*Work to complete:* With the line containing "## View the slides and video" as the starting point, output every line of the data below through its final line, character for character.

··········

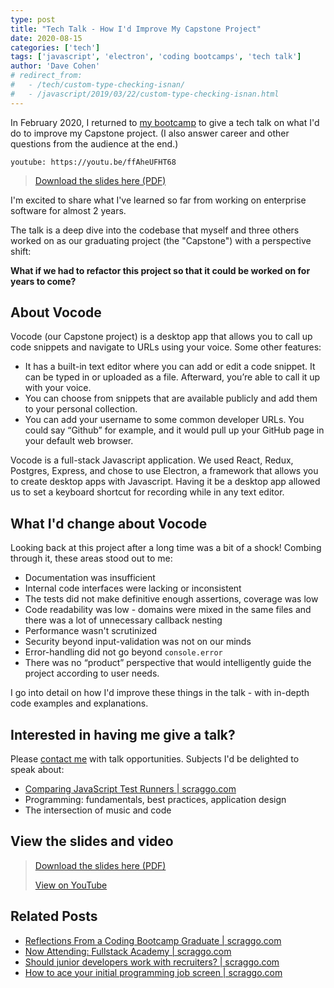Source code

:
```yaml
---
type: post
title: "Tech Talk - How I'd Improve My Capstone Project"
date: 2020-08-15
categories: ['tech']
tags: ['javascript', 'electron', 'coding bootcamps', 'tech talk']
author: 'Dave Cohen'
# redirect_from:
#   - /tech/custom-type-checking-isnan/
#   - /javascript/2019/03/22/custom-type-checking-isnan.html
---
```


In February 2020, I returned to [my bootcamp](https://www.fullstackacademy.com/) to give a tech talk on what I'd do to improve my Capstone project. (I also answer career and other questions from the audience at the end.)

`youtube: https://youtu.be/ffAheUFHT68`

> [Download the slides here (PDF)](./VoCode-Presentation-FSA-200218-public.pdf)

I'm excited to share what I've learned so far from working on enterprise software for almost 2 years.

The talk is a deep dive into the codebase that myself and three others worked on as our graduating project (the "Capstone") with a perspective shift:

**What if we had to refactor this project so that it could be worked on for years to come?**

## About Vocode

Vocode (our Capstone project) is a desktop app that allows you to call up code snippets and navigate to URLs using your voice. Some other features:

- It has a built-in text editor where you can add or edit a code snippet. It can be typed in or uploaded as a file. Afterward, you’re able to call it up with your voice.
- You can choose from snippets that are available publicly and add them to your personal collection.
- You can add your username to some common developer URLs. You could say “Github” for example, and it would pull up your GitHub page in your default web browser.

Vocode is a full-stack Javascript application. We used React, Redux, Postgres, Express, and chose to use Electron, a framework that allows you to create desktop apps with Javascript. Having it be a desktop app allowed us to set a keyboard shortcut for recording while in any text editor.

## What I'd change about Vocode

Looking back at this project after a long time was a bit of a shock! Combing through it, these areas stood out to me:

- Documentation was insufficient
- Internal code interfaces were lacking or inconsistent
- The tests did not make definitive enough assertions, coverage was low
- Code readability was low - domains were mixed in the same files and there was a lot of unnecessary callback nesting
- Performance wasn't scrutinized
- Security beyond input-validation was not on our minds
- Error-handling did not go beyond `console.error`
- There was no “product” perspective that would intelligently guide the project according to user needs.

I go into detail on how I'd improve these things in the talk - with in-depth code examples and explanations.

## Interested in having me give a talk?

Please [contact me](/contact) with talk opportunities. Subjects I'd be delighted to speak about:

- [Comparing JavaScript Test Runners | scraggo.com](/comparing-javascript-test-runners/)
- Programming: fundamentals, best practices, application design
- The intersection of music and code

## View the slides and video

> [Download the slides here (PDF)](./VoCode-Presentation-FSA-200218-public.pdf)
>
> [View on YouTube](https://youtu.be/ffAheUFHT68)

## Related Posts

- [Reflections From a Coding Bootcamp Graduate | scraggo.com](/reflections-coding-bootcamp/)
- [Now Attending: Fullstack Academy | scraggo.com](/now-attending-fullstack/)
- [Should junior developers work with recruiters? | scraggo.com](/recruiters-and-junior-devs/)
- [How to ace your initial programming job screen | scraggo.com](/prepare-for-initial-screens/)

··········

*Response to the task:*
## View the slides and video

> [Download the slides here (PDF)](./VoCode-Presentation-FSA-200218-public.pdf)
>
> [View on YouTube](https://youtu.be/ffAheUFHT68)

## Related Posts

- [Reflections From a Coding Bootcamp Graduate | scraggo.com](/reflections-coding-bootcamp/)
- [Now Attending: Fullstack Academy | scraggo.com](/now-attending-fullstack/)
- [Should junior developers work with recruiters? | scraggo.com](/recruiters-and-junior-devs/)
- [How to ace your initial programming job screen | scraggo.com](/prepare-for-initial-screens/)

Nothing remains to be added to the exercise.